La Terrasse

"La culture est une résistance à la distraction" Pasolini

Théâtre - Critique

La Pluie d’été

La Pluie d’été - Critique sortie Théâtre Sartrouville Théâtre de Sartrouville et des Yvelines
La Pluie d’été, mise en scène Sylvain Maurice. © Elisabeth Carecchio

CRITIQUE/De Marguerite Duras / adaptation et mes Sylvain Maurice /En tournée.
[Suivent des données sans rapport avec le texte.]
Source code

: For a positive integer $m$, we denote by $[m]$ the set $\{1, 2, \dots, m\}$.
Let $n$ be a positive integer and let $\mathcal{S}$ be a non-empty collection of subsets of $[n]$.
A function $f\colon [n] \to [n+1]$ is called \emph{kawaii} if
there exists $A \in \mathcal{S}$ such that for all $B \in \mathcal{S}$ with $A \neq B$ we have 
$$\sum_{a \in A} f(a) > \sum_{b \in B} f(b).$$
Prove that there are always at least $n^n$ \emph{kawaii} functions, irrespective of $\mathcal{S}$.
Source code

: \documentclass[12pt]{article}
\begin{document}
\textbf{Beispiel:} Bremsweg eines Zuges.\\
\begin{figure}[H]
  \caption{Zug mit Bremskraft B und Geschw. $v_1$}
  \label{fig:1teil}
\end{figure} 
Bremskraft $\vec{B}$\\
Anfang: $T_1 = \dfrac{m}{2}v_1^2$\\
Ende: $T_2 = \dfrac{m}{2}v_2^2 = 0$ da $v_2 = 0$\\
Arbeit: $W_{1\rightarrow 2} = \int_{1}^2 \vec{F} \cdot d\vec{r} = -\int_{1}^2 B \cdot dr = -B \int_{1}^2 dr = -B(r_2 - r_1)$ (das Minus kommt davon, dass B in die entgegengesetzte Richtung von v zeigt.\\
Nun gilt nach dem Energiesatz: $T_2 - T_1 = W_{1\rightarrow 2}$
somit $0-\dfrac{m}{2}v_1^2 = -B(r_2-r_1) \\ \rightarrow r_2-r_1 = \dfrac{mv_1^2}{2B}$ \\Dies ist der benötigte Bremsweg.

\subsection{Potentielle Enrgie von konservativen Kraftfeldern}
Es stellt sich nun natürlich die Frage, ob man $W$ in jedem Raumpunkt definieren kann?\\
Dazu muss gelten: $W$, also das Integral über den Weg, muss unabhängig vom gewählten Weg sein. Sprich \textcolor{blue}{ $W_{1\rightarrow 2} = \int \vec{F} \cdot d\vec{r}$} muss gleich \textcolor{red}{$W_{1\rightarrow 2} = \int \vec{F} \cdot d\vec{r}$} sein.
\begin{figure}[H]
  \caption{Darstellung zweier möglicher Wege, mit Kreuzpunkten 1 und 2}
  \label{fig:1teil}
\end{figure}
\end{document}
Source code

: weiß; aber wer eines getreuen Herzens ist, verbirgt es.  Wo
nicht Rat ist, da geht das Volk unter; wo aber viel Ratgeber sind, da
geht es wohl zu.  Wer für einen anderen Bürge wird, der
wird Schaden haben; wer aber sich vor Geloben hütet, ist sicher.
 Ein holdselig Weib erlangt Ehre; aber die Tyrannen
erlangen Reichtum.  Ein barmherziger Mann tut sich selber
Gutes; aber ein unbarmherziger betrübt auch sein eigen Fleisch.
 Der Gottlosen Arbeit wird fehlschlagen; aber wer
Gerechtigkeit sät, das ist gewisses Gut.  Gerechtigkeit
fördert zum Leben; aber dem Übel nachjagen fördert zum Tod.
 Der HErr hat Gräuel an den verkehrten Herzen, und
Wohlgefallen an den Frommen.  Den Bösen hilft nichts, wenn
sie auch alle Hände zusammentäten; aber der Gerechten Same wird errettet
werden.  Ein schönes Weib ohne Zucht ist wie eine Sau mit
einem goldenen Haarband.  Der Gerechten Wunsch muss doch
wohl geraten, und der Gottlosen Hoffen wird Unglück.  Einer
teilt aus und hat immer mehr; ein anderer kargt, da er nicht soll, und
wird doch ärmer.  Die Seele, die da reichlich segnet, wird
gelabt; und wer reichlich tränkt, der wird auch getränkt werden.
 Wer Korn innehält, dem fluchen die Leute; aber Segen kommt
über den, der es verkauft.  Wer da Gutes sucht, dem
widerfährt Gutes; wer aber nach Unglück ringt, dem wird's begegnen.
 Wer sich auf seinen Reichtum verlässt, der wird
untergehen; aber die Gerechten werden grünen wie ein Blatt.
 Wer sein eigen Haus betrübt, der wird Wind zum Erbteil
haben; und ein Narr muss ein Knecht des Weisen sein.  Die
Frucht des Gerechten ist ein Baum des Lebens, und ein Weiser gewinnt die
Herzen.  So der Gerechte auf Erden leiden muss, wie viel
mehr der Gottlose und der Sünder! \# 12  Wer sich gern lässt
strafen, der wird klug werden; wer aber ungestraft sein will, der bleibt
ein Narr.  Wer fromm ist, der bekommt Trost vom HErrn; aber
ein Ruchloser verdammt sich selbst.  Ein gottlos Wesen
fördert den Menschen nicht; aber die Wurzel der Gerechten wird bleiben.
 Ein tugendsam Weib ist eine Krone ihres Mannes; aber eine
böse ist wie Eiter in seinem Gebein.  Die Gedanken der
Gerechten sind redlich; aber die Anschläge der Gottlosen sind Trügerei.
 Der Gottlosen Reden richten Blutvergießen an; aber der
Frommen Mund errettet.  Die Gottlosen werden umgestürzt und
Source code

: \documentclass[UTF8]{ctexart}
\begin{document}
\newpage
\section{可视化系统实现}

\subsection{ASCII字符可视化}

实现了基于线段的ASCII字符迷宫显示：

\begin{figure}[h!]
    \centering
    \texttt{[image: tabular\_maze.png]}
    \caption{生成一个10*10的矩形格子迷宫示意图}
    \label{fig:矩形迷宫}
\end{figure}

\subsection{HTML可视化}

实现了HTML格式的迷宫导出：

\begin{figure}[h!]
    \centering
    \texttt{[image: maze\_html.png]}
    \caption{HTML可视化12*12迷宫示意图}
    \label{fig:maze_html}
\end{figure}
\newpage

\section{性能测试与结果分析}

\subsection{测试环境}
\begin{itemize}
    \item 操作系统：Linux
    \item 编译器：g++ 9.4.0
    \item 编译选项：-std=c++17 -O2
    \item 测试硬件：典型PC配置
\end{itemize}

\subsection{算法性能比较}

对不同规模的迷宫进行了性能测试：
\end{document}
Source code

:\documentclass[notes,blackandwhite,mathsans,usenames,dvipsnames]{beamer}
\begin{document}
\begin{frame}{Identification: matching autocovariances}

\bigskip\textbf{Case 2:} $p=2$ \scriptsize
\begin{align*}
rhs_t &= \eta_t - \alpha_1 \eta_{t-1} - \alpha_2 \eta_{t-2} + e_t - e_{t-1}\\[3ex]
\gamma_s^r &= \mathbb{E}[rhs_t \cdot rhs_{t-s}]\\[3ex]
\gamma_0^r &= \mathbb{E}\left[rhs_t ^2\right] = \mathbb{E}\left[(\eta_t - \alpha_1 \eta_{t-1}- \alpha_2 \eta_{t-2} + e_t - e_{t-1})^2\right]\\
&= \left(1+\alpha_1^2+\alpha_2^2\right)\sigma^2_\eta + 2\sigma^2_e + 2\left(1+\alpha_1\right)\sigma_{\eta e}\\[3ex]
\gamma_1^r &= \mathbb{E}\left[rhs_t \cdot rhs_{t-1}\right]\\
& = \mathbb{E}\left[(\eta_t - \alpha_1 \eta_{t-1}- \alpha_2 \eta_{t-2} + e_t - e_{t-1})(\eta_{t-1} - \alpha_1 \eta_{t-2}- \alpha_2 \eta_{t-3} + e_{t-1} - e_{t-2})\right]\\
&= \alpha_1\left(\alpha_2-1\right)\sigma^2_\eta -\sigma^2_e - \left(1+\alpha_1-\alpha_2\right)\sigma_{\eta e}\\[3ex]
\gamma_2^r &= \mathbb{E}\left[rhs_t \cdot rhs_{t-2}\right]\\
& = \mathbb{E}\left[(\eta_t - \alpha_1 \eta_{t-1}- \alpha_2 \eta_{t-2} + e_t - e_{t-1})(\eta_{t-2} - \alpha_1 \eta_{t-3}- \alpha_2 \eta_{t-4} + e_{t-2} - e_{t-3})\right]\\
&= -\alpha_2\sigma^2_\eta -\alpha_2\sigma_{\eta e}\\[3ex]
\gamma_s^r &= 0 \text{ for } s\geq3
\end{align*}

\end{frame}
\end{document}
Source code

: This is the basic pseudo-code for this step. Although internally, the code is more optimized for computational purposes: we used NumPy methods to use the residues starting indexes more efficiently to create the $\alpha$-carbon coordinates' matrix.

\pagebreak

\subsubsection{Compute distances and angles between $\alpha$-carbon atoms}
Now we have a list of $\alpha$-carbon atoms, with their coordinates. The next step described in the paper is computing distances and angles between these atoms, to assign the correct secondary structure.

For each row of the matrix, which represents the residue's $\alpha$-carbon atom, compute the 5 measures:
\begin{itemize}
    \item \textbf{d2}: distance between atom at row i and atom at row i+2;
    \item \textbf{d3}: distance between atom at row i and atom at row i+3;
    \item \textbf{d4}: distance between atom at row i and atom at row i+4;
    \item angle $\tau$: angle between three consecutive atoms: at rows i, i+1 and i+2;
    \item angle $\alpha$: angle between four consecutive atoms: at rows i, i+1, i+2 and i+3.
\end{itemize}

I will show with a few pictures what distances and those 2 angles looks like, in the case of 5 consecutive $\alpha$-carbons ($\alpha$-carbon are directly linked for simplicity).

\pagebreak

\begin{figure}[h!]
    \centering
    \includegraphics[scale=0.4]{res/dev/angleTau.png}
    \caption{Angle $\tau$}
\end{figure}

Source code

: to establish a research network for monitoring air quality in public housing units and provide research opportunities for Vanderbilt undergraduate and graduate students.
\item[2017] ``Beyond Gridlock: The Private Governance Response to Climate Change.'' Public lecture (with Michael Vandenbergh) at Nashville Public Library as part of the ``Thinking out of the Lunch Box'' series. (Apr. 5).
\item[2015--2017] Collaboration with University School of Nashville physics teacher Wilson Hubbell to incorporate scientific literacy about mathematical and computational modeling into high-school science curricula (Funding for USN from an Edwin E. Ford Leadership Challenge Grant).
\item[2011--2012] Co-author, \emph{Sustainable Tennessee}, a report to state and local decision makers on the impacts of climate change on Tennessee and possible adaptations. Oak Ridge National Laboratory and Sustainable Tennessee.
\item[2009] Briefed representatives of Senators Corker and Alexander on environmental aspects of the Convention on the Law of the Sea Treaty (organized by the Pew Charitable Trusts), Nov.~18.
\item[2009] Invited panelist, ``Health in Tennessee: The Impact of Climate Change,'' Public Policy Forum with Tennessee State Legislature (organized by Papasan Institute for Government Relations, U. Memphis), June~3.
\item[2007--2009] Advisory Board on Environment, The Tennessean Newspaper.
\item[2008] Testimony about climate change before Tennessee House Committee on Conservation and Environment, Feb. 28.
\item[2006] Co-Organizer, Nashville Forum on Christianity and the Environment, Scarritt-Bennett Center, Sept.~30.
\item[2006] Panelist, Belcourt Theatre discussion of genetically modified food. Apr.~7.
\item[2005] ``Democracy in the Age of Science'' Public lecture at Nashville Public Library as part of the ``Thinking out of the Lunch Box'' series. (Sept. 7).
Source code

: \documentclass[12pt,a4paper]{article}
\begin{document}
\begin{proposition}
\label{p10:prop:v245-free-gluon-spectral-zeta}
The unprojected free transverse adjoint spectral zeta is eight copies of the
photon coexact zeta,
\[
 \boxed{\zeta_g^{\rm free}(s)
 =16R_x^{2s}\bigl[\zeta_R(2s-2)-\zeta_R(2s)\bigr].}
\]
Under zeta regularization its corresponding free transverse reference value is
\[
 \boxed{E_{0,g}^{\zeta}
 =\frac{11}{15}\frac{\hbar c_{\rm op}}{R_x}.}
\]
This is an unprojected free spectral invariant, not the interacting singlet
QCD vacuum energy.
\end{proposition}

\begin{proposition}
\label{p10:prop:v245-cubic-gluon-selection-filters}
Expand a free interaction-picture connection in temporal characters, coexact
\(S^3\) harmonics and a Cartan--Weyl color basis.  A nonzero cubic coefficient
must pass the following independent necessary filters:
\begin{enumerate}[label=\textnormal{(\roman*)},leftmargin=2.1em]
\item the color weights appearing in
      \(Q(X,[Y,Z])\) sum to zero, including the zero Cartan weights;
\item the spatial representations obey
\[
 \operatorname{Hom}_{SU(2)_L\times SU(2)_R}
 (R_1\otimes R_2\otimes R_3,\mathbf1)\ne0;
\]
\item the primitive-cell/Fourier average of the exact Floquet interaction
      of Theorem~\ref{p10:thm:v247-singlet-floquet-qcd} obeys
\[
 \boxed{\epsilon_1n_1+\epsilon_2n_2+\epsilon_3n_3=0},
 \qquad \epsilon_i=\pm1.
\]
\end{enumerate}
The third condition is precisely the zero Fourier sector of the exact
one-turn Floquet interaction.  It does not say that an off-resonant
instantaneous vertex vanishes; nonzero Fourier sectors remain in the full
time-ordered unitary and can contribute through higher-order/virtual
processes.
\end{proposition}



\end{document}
Publié le 18 décembre 2014 - N° 228

Sylvain Maurice propose une mise en scène joliment rythmée et tout en délicatesse de ce texte marquant de Marguerite Duras, créée à Sartrouville aux côtés de Histoire d’Ernesto. Entre gravité et légèreté, ou plutôt dans une forme de légèreté joyeuse malgré la gravité ! 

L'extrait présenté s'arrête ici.